Nanotechnology is driving significant advancements across medicine, environmental science, and materials engineering. However, conventional nanoparticle synthesis often uses toxic reagents and energy-intensive protocols, raising environmental sustainability concerns. We developed a green, mycosynthesis approach for vanadium nanoparticles (VNPs), employing Fusarium solani as a biological reducing and stabilizing agent. The tolerance index of F. solani was determined using different precursor concentrations. Synthesis was optimized using pH (5.0, 7.0, and 9.0) and temperature (25 °C, 30 °C, and 35 °C). The optimized VNPs were characterized and evaluated as antifungal and antibiofilm agents against clinical Candida albicans strains and as anticancer agents against pancreatic cell lines. Optimization revealed that nanoparticle synthesis was most efficient with antifungal activity at pH 7.0 and 30 °C, as indicated by surface plasmon resonance (SPR) peaks around 370 nm.
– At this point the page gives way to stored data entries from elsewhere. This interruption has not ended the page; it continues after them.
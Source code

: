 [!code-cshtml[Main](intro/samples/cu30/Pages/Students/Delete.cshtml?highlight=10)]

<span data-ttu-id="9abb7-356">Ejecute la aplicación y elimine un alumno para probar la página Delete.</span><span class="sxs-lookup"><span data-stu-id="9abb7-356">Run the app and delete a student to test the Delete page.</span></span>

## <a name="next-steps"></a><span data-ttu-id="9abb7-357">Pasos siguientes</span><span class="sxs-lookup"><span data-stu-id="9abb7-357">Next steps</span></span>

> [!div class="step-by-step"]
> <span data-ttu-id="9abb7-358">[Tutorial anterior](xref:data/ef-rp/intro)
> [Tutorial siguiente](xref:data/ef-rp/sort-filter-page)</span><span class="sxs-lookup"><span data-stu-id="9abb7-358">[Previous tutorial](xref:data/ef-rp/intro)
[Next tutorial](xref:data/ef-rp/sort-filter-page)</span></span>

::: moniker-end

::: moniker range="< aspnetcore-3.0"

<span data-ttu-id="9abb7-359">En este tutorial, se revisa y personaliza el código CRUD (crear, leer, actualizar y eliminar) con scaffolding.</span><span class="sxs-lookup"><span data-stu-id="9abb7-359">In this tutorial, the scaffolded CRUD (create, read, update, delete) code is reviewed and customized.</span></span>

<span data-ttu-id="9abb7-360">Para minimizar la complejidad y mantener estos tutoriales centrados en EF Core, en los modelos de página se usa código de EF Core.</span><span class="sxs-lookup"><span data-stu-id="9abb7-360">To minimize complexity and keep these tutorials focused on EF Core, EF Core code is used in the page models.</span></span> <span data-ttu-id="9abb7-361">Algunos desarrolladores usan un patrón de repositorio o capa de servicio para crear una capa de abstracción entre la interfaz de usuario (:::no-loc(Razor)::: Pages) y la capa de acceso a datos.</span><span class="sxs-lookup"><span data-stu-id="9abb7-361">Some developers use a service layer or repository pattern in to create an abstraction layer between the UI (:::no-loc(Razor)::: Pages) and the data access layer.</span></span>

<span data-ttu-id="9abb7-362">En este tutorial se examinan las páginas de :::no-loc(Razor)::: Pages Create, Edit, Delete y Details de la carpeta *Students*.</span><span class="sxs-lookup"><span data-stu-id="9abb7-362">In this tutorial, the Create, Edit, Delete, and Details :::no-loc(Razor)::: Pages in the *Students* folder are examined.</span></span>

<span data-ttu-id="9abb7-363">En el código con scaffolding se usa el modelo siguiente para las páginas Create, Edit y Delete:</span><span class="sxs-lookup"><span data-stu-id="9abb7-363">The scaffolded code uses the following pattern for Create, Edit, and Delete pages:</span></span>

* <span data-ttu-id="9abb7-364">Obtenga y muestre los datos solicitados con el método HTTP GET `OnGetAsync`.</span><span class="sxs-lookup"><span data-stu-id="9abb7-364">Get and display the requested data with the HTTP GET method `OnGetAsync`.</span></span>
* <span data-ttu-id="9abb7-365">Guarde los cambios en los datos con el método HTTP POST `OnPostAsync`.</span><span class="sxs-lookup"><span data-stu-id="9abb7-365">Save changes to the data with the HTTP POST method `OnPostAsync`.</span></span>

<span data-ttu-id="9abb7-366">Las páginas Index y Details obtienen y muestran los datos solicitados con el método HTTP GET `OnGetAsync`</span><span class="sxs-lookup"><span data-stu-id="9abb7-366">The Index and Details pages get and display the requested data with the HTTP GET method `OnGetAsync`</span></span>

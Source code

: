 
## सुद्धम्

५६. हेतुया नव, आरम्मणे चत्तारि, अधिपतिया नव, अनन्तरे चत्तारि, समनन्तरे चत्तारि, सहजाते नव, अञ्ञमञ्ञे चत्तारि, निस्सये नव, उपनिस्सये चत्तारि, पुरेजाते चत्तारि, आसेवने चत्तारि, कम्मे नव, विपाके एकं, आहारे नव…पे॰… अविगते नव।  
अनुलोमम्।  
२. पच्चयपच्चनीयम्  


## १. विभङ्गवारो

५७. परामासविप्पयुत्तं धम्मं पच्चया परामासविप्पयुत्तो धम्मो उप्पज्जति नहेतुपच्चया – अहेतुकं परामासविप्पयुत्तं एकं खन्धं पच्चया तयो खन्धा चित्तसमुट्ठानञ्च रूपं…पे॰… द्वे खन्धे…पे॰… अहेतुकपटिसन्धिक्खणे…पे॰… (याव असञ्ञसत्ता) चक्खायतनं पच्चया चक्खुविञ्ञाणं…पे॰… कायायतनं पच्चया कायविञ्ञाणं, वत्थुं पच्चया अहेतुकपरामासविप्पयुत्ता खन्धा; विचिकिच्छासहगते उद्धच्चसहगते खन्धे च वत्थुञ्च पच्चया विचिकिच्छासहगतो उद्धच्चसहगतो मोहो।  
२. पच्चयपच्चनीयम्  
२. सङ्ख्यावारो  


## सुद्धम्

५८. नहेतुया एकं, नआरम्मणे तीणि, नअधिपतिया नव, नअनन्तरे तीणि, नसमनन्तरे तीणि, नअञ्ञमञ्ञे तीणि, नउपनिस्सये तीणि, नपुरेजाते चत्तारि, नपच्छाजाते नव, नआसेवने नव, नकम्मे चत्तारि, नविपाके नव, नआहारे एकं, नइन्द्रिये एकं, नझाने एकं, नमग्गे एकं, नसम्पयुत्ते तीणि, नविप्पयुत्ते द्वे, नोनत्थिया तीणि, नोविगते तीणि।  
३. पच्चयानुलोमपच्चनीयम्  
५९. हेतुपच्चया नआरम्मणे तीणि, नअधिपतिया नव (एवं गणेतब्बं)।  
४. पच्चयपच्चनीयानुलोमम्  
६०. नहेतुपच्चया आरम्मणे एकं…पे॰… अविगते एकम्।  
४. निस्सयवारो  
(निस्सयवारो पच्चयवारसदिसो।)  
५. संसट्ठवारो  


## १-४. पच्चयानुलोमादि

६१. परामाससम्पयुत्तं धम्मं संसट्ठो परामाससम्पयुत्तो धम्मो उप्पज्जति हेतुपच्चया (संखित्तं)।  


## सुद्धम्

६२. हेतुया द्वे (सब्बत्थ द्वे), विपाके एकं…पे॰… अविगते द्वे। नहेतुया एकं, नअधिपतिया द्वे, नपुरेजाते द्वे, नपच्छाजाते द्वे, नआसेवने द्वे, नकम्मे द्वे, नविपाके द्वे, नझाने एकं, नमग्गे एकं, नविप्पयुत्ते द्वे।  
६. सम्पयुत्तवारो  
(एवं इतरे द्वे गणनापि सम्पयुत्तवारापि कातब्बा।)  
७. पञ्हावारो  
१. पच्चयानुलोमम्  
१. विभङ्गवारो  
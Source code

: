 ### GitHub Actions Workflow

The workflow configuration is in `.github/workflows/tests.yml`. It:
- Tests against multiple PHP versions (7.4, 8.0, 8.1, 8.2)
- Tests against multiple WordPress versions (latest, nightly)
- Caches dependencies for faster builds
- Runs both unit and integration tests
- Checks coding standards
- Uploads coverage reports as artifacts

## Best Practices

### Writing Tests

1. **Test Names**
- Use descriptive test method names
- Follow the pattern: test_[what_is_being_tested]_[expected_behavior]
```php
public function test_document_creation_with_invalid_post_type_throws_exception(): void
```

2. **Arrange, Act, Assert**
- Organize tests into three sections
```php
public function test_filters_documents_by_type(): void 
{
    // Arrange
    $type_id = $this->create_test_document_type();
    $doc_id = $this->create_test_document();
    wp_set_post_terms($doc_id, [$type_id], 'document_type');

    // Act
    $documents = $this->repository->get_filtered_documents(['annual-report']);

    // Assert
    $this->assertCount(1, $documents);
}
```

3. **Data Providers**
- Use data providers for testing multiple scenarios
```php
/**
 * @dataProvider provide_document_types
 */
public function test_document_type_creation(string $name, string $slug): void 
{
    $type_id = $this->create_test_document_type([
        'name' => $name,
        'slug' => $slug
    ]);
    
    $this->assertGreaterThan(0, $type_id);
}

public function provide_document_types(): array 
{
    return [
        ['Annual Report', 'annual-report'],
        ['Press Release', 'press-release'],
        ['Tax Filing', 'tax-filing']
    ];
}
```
Fourier-transform infrared (FTIR) spectroscopy identified key functional groups including hydroxyl, amide, and carboxylate derived from fungal biomolecules, suggesting their role as natural capping and stabilizing agents. X-ray diffraction (XRD) confirmed highly pure, crystalline vanadium oxide nanoparticles exhibiting a rhombohedral V₂O₃ phase. VNPs displayed significant antimicrobial and biofilm disruption activity against C. albicans and strong anticancer potential against T3M-4 and CD18/HPAF pancreatic cancer cell lines, with IC₅₀ ∼ 4 µg mL⁻¹. These results underscore fungal-mediated synthesis as a viable approach for generating multifunctional, biocompatible nanomaterials for antifungal and anticancer therapy.